You can see that spaghetti: a big mix of various candidates jockeying to be the person that comes in distant second to the New York businessman.
It's important to remind everyone that polling in New Hampshire has been very volatile in the final weeks before the actual primary. Once Iowa holds its caucuses, many New Hampshire voters cement their opinions.
But Trump's lead is still both substantial and consistent. If he is to slump, it's not at all clear who benefits.
Here are the results of four polls of Republicans (and Republican-leaning independents) in New Hampshire conducted over the last week. It's a different way of looking at the graph above: big clusters of establishment candidates elbowing each other at around 10 percent. (Only those getting at least 5 percent in a poll are shown.)

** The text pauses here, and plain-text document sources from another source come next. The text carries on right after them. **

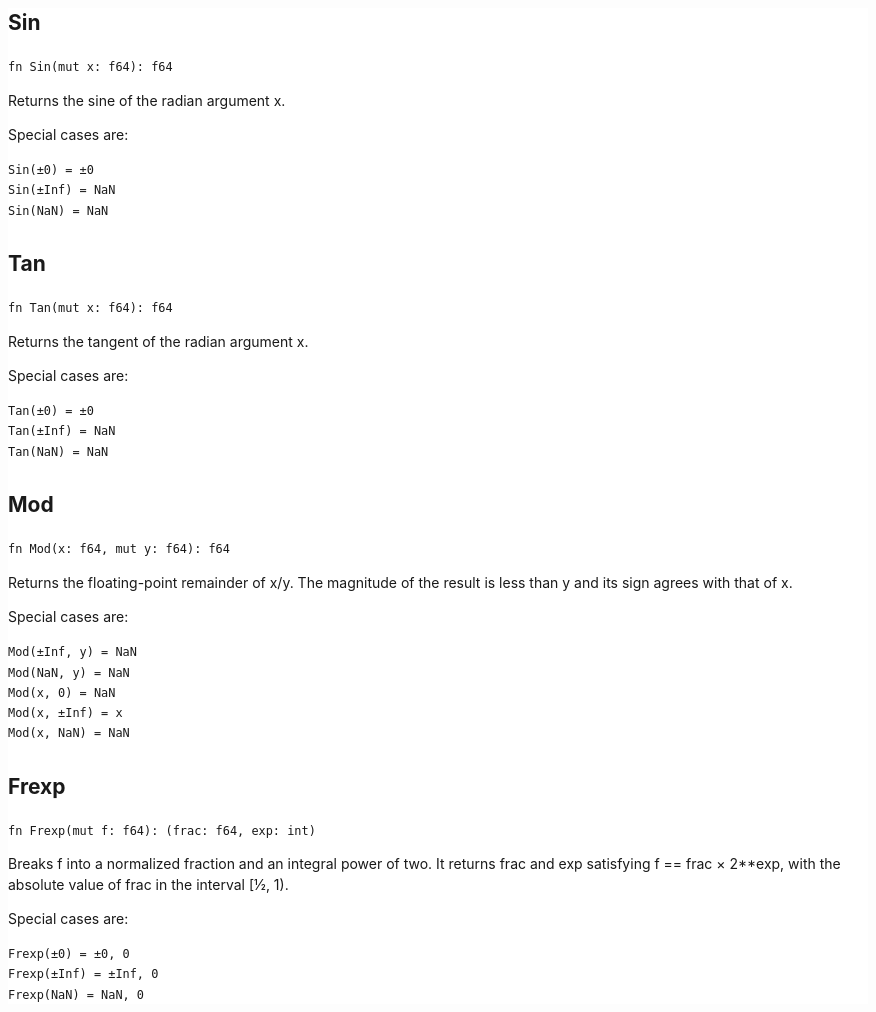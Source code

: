 
## Sin
```jule
fn Sin(mut x: f64): f64
```
Returns the sine of the radian argument x\.

Special cases are:<br>
```
Sin(±0) = ±0
Sin(±Inf) = NaN
Sin(NaN) = NaN
```


## Tan
```jule
fn Tan(mut x: f64): f64
```
Returns the tangent of the radian argument x\.

Special cases are:<br>
```
Tan(±0) = ±0
Tan(±Inf) = NaN
Tan(NaN) = NaN
```


## Mod
```jule
fn Mod(x: f64, mut y: f64): f64
```
Returns the floating\-point remainder of x/y\. The magnitude of the result is less than y and its sign agrees with that of x\.

Special cases are:<br>
```
Mod(±Inf, y) = NaN
Mod(NaN, y) = NaN
Mod(x, 0) = NaN
Mod(x, ±Inf) = x
Mod(x, NaN) = NaN
```


## Frexp
```jule
fn Frexp(mut f: f64): (frac: f64, exp: int)
```
Breaks f into a normalized fraction and an integral power of two\. It returns frac and exp satisfying f == frac × 2\*\*exp, with the absolute value of frac in the interval \[½, 1\)\.

Special cases are:<br>
```
Frexp(±0) = ±0, 0
Frexp(±Inf) = ±Inf, 0
Frexp(NaN) = NaN, 0
```
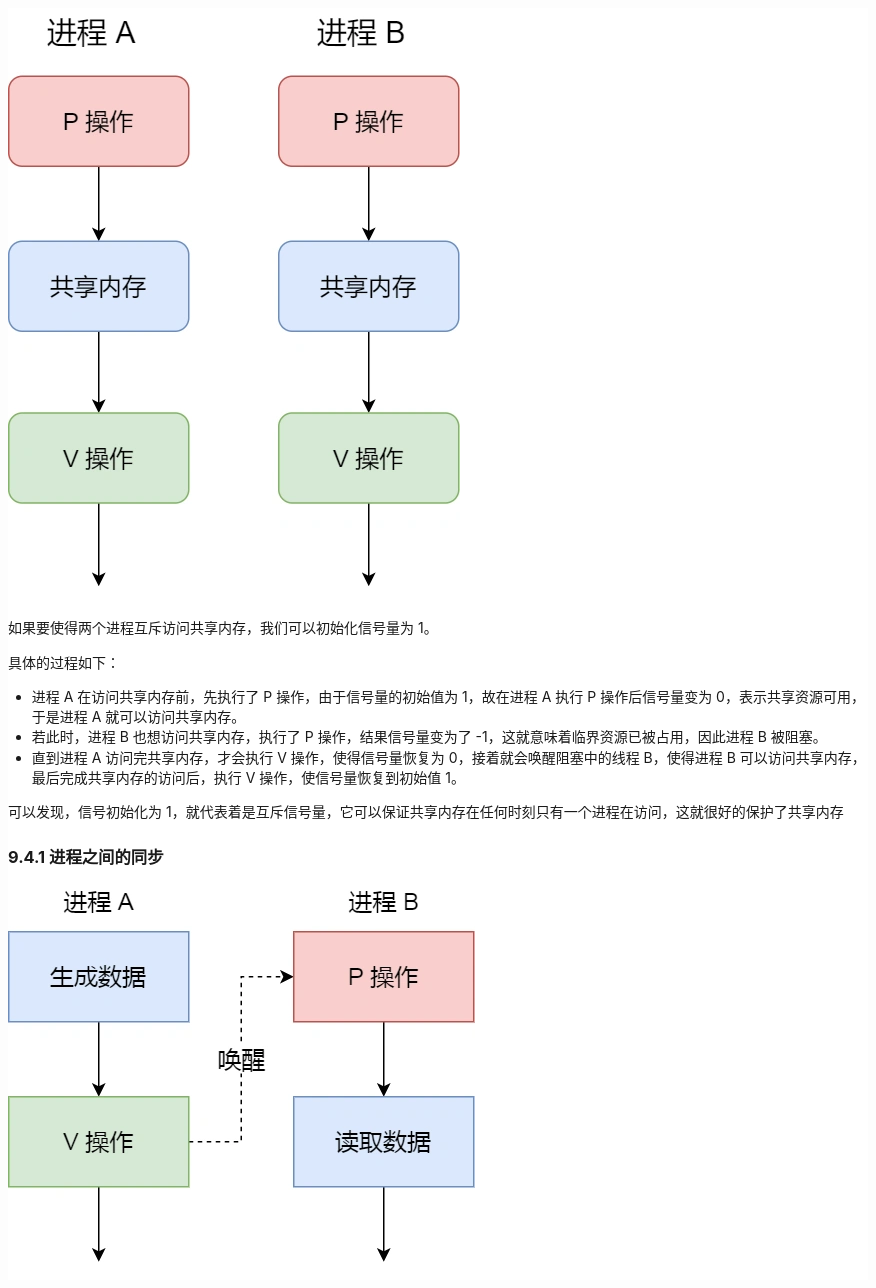 ![互斥](image/3_15.png)

如果要使得两个进程互斥访问共享内存，我们可以初始化信号量为 1。

具体的过程如下：

* 进程 A 在访问共享内存前，先执行了 P 操作，由于信号量的初始值为 1，故在进程 A 执行 P 操作后信号量变为 0，表示共享资源可用，于是进程 A 就可以访问共享内存。
* 若此时，进程 B 也想访问共享内存，执行了 P 操作，结果信号量变为了 -1，这就意味着临界资源已被占用，因此进程 B 被阻塞。
* 直到进程 A 访问完共享内存，才会执行 V 操作，使得信号量恢复为 0，接着就会唤醒阻塞中的线程 B，使得进程 B 可以访问共享内存，最后完成共享内存的访问后，执行 V 操作，使信号量恢复到初始值 1。
  
可以发现，信号初始化为 1，就代表着是互斥信号量，它可以保证共享内存在任何时刻只有一个进程在访问，这就很好的保护了共享内存

### 9.4.1 进程之间的同步

![同步](image/3_16.png)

The just-released poll from Monmouth University shows some change over the last few months: Chris Christie and John Kasich up three points, Jeb Bush down three, Ben Carson down a stunning 13. Trump's lead has grown so much, though, that it's not clear what difference those lower-tier numbers make. New Hampshire's supposed to be the place where establishment candidates prove their viability. Can Carly Fiorina survive if she comes in sixth there? Can Bush survive if he comes in seventh, as Monmouth has him?
If Trump crumples after Iowa, Cruz is the person who stands to benefit, according to the Monmouth survey. He's the second choice of a fifth of New Hampshire Republicans. That's a big "if," one that doesn't include whatever cataclysmic event it was that brought Trump down.
What the polling really shows is this: With less than a month until New Hampshire voters go to the polls, there's no establishment candidate that they overwhelmingly want to vote for. The establishment as a whole -- Christie plus Bush plus Rubio plus Kasich -- beats Trump, and even beats Trump plus Cruz. But separately, they're just a big plate of wet noodles, ready to be devoured.